= WORK ITEM =
A word-for-word restatement of every record is required.

+++++

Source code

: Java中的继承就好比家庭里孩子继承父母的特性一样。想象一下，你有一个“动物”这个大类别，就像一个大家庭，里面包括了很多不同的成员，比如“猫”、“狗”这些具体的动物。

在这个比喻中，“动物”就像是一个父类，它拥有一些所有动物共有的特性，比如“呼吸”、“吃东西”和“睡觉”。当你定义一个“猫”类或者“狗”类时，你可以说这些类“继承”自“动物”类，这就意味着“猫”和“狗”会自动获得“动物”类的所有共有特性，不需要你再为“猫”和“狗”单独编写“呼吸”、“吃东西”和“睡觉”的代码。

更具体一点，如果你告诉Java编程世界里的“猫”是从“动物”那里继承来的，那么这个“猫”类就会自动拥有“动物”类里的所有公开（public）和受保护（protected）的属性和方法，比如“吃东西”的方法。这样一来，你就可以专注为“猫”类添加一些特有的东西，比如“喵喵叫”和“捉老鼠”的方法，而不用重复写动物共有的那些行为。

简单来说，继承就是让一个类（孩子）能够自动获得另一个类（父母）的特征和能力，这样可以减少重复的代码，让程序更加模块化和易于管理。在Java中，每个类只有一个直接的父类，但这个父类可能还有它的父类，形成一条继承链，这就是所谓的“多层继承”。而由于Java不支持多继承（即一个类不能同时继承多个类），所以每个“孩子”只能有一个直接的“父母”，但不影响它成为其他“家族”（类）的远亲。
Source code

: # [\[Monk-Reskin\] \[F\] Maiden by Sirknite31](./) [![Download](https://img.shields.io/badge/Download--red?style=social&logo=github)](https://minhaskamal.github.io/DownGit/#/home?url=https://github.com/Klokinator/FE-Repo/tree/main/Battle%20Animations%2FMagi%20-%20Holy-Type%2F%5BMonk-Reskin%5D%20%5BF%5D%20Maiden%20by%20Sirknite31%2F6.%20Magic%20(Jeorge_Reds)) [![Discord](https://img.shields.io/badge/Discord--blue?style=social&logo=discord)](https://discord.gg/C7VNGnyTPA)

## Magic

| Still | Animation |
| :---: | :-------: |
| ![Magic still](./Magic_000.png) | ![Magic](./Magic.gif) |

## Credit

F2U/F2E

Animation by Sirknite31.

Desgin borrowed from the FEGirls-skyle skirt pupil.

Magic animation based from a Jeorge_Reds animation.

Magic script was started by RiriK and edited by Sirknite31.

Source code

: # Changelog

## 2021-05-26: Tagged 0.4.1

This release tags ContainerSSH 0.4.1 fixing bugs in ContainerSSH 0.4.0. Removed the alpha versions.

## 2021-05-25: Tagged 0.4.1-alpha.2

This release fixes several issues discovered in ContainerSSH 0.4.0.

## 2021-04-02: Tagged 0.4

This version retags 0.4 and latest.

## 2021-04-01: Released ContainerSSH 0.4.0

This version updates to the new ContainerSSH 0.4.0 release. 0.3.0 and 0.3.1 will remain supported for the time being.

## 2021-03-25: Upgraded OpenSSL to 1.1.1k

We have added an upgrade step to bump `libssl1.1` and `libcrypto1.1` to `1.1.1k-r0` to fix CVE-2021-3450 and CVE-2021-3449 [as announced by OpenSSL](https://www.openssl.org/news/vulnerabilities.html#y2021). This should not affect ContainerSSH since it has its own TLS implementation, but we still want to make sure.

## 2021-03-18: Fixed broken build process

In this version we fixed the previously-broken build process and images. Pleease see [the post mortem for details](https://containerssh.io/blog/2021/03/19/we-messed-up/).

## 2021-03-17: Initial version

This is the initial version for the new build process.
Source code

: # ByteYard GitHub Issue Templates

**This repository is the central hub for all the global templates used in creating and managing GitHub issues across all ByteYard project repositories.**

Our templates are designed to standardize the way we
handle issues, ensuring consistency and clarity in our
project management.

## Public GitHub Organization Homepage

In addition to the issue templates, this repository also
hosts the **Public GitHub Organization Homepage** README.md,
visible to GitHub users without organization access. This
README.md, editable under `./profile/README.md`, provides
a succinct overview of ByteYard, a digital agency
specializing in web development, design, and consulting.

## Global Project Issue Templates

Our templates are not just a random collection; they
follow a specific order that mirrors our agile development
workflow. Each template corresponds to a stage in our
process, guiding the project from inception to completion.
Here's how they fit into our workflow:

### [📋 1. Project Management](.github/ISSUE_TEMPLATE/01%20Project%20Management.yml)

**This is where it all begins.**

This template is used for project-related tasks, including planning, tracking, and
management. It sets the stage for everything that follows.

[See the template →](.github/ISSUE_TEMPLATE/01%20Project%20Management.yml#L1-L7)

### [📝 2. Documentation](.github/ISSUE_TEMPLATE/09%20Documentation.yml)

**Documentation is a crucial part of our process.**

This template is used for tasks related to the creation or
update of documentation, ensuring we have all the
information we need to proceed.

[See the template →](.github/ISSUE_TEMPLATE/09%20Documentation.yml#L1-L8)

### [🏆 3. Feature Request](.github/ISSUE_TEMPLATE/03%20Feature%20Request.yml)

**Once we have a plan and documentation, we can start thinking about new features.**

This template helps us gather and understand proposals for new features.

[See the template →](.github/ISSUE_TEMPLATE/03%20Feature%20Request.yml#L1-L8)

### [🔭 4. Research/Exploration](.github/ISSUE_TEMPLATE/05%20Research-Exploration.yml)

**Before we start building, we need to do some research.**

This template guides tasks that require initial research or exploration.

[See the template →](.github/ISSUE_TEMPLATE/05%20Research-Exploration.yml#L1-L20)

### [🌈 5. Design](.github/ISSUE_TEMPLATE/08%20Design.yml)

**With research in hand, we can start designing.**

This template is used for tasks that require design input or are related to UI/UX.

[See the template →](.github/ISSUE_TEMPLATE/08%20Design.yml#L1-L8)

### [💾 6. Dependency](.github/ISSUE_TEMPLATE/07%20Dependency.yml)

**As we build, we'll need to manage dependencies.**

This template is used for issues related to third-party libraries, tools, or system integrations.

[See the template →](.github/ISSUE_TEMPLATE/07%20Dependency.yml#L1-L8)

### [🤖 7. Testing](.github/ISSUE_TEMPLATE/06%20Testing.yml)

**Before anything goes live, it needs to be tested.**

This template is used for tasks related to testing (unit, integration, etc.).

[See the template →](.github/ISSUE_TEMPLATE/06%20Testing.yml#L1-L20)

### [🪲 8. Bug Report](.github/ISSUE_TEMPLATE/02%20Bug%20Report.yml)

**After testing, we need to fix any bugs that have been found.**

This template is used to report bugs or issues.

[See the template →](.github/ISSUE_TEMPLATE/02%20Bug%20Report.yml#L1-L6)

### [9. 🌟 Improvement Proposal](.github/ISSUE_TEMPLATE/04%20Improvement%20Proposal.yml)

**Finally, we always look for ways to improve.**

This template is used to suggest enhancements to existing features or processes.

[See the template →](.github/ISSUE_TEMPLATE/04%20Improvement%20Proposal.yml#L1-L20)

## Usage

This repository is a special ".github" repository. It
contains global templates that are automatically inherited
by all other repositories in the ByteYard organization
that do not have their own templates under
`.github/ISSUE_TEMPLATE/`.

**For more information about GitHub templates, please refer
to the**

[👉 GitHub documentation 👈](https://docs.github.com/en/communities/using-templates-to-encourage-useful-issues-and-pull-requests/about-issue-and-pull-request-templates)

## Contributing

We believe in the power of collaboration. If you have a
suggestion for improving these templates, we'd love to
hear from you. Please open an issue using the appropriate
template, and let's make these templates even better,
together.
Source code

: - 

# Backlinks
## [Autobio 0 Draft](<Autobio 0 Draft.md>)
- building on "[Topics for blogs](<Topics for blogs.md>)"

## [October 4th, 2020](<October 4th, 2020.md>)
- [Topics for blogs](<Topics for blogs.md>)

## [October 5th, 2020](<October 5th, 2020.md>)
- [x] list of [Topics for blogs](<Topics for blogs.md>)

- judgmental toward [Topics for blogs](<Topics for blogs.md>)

+++++

= EXERCISE RESPONSE =
Source code

: Java中的继承就好比家庭里孩子继承父母的特性一样。想象一下，你有一个“动物”这个大类别，就像一个大家庭，里面包括了很多不同的成员，比如“猫”、“狗”这些具体的动物。

在这个比喻中，“动物”就像是一个父类，它拥有一些所有动物共有的特性，比如“呼吸”、“吃东西”和“睡觉”。当你定义一个“猫”类或者“狗”类时，你可以说这些类“继承”自“动物”类，这就意味着“猫”和“狗”会自动获得“动物”类的所有共有特性，不需要你再为“猫”和“狗”单独编写“呼吸”、“吃东西”和“睡觉”的代码。

更具体一点，如果你告诉Java编程世界里的“猫”是从“动物”那里继承来的，那么这个“猫”类就会自动拥有“动物”类里的所有公开（public）和受保护（protected）的属性和方法，比如“吃东西”的方法。这样一来，你就可以专注为“猫”类添加一些特有的东西，比如“喵喵叫”和“捉老鼠”的方法，而不用重复写动物共有的那些行为。

简单来说，继承就是让一个类（孩子）能够自动获得另一个类（父母）的特征和能力，这样可以减少重复的代码，让程序更加模块化和易于管理。在Java中，每个类只有一个直接的父类，但这个父类可能还有它的父类，形成一条继承链，这就是所谓的“多层继承”。而由于Java不支持多继承（即一个类不能同时继承多个类），所以每个“孩子”只能有一个直接的“父母”，但不影响它成为其他“家族”（类）的远亲。
Source code

: # [\[Monk-Reskin\] \[F\] Maiden by Sirknite31](./) [![Download](https://img.shields.io/badge/Download--red?style=social&logo=github)](https://minhaskamal.github.io/DownGit/#/home?url=https://github.com/Klokinator/FE-Repo/tree/main/Battle%20Animations%2FMagi%20-%20Holy-Type%2F%5BMonk-Reskin%5D%20%5BF%5D%20Maiden%20by%20Sirknite31%2F6.%20Magic%20(Jeorge_Reds)) [![Discord](https://img.shields.io/badge/Discord--blue?style=social&logo=discord)](https://discord.gg/C7VNGnyTPA)

## Magic

| Still | Animation |
| :---: | :-------: |
| ![Magic still](./Magic_000.png) | ![Magic](./Magic.gif) |

## Credit

F2U/F2E

Animation by Sirknite31.

Desgin borrowed from the FEGirls-skyle skirt pupil.

Magic animation based from a Jeorge_Reds animation.

Magic script was started by RiriK and edited by Sirknite31.

Source code

: # Changelog

## 2021-05-26: Tagged 0.4.1

This release tags ContainerSSH 0.4.1 fixing bugs in ContainerSSH 0.4.0. Removed the alpha versions.

## 2021-05-25: Tagged 0.4.1-alpha.2

This release fixes several issues discovered in ContainerSSH 0.4.0.

## 2021-04-02: Tagged 0.4

This version retags 0.4 and latest.

## 2021-04-01: Released ContainerSSH 0.4.0

This version updates to the new ContainerSSH 0.4.0 release. 0.3.0 and 0.3.1 will remain supported for the time being.

## 2021-03-25: Upgraded OpenSSL to 1.1.1k

We have added an upgrade step to bump `libssl1.1` and `libcrypto1.1` to `1.1.1k-r0` to fix CVE-2021-3450 and CVE-2021-3449 [as announced by OpenSSL](https://www.openssl.org/news/vulnerabilities.html#y2021). This should not affect ContainerSSH since it has its own TLS implementation, but we still want to make sure.

## 2021-03-18: Fixed broken build process

In this version we fixed the previously-broken build process and images. Pleease see [the post mortem for details](https://containerssh.io/blog/2021/03/19/we-messed-up/).

## 2021-03-17: Initial version

This is the initial version for the new build process.
Source code

: # ByteYard GitHub Issue Templates

**This repository is the central hub for all the global templates used in creating and managing GitHub issues across all ByteYard project repositories.**

Our templates are designed to standardize the way we
handle issues, ensuring consistency and clarity in our
project management.

## Public GitHub Organization Homepage

In addition to the issue templates, this repository also
hosts the **Public GitHub Organization Homepage** README.md,
visible to GitHub users without organization access. This
README.md, editable under `./profile/README.md`, provides
a succinct overview of ByteYard, a digital agency
specializing in web development, design, and consulting.

## Global Project Issue Templates

Our templates are not just a random collection; they
follow a specific order that mirrors our agile development
workflow. Each template corresponds to a stage in our
process, guiding the project from inception to completion.
Here's how they fit into our workflow:

### [📋 1. Project Management](.github/ISSUE_TEMPLATE/01%20Project%20Management.yml)

**This is where it all begins.**

This template is used for project-related tasks, including planning, tracking, and
management. It sets the stage for everything that follows.

[See the template →](.github/ISSUE_TEMPLATE/01%20Project%20Management.yml#L1-L7)

### [📝 2. Documentation](.github/ISSUE_TEMPLATE/09%20Documentation.yml)

**Documentation is a crucial part of our process.**

This template is used for tasks related to the creation or
update of documentation, ensuring we have all the
information we need to proceed.

[See the template →](.github/ISSUE_TEMPLATE/09%20Documentation.yml#L1-L8)

### [🏆 3. Feature Request](.github/ISSUE_TEMPLATE/03%20Feature%20Request.yml)

**Once we have a plan and documentation, we can start thinking about new features.**

This template helps us gather and understand proposals for new features.

[See the template →](.github/ISSUE_TEMPLATE/03%20Feature%20Request.yml#L1-L8)

### [🔭 4. Research/Exploration](.github/ISSUE_TEMPLATE/05%20Research-Exploration.yml)

**Before we start building, we need to do some research.**

This template guides tasks that require initial research or exploration.

[See the template →](.github/ISSUE_TEMPLATE/05%20Research-Exploration.yml#L1-L20)

### [🌈 5. Design](.github/ISSUE_TEMPLATE/08%20Design.yml)

**With research in hand, we can start designing.**

This template is used for tasks that require design input or are related to UI/UX.

[See the template →](.github/ISSUE_TEMPLATE/08%20Design.yml#L1-L8)

### [💾 6. Dependency](.github/ISSUE_TEMPLATE/07%20Dependency.yml)

**As we build, we'll need to manage dependencies.**

This template is used for issues related to third-party libraries, tools, or system integrations.

[See the template →](.github/ISSUE_TEMPLATE/07%20Dependency.yml#L1-L8)

### [🤖 7. Testing](.github/ISSUE_TEMPLATE/06%20Testing.yml)

**Before anything goes live, it needs to be tested.**

This template is used for tasks related to testing (unit, integration, etc.).

[See the template →](.github/ISSUE_TEMPLATE/06%20Testing.yml#L1-L20)

### [🪲 8. Bug Report](.github/ISSUE_TEMPLATE/02%20Bug%20Report.yml)

**After testing, we need to fix any bugs that have been found.**

This template is used to report bugs or issues.

[See the template →](.github/ISSUE_TEMPLATE/02%20Bug%20Report.yml#L1-L6)

### [9. 🌟 Improvement Proposal](.github/ISSUE_TEMPLATE/04%20Improvement%20Proposal.yml)

**Finally, we always look for ways to improve.**

This template is used to suggest enhancements to existing features or processes.

[See the template →](.github/ISSUE_TEMPLATE/04%20Improvement%20Proposal.yml#L1-L20)

## Usage

This repository is a special ".github" repository. It
contains global templates that are automatically inherited
by all other repositories in the ByteYard organization
that do not have their own templates under
`.github/ISSUE_TEMPLATE/`.

**For more information about GitHub templates, please refer
to the**

[👉 GitHub documentation 👈](https://docs.github.com/en/communities/using-templates-to-encourage-useful-issues-and-pull-requests/about-issue-and-pull-request-templates)

## Contributing

We believe in the power of collaboration. If you have a
suggestion for improving these templates, we'd love to
hear from you. Please open an issue using the appropriate
template, and let's make these templates even better,
together.
Source code

: - 

# Backlinks
## [Autobio 0 Draft](<Autobio 0 Draft.md>)
- building on "[Topics for blogs](<Topics for blogs.md>)"

## [October 4th, 2020](<October 4th, 2020.md>)
- [Topics for blogs](<Topics for blogs.md>)

## [October 5th, 2020](<October 5th, 2020.md>)
- [x] list of [Topics for blogs](<Topics for blogs.md>)

- judgmental toward [Topics for blogs](<Topics for blogs.md>)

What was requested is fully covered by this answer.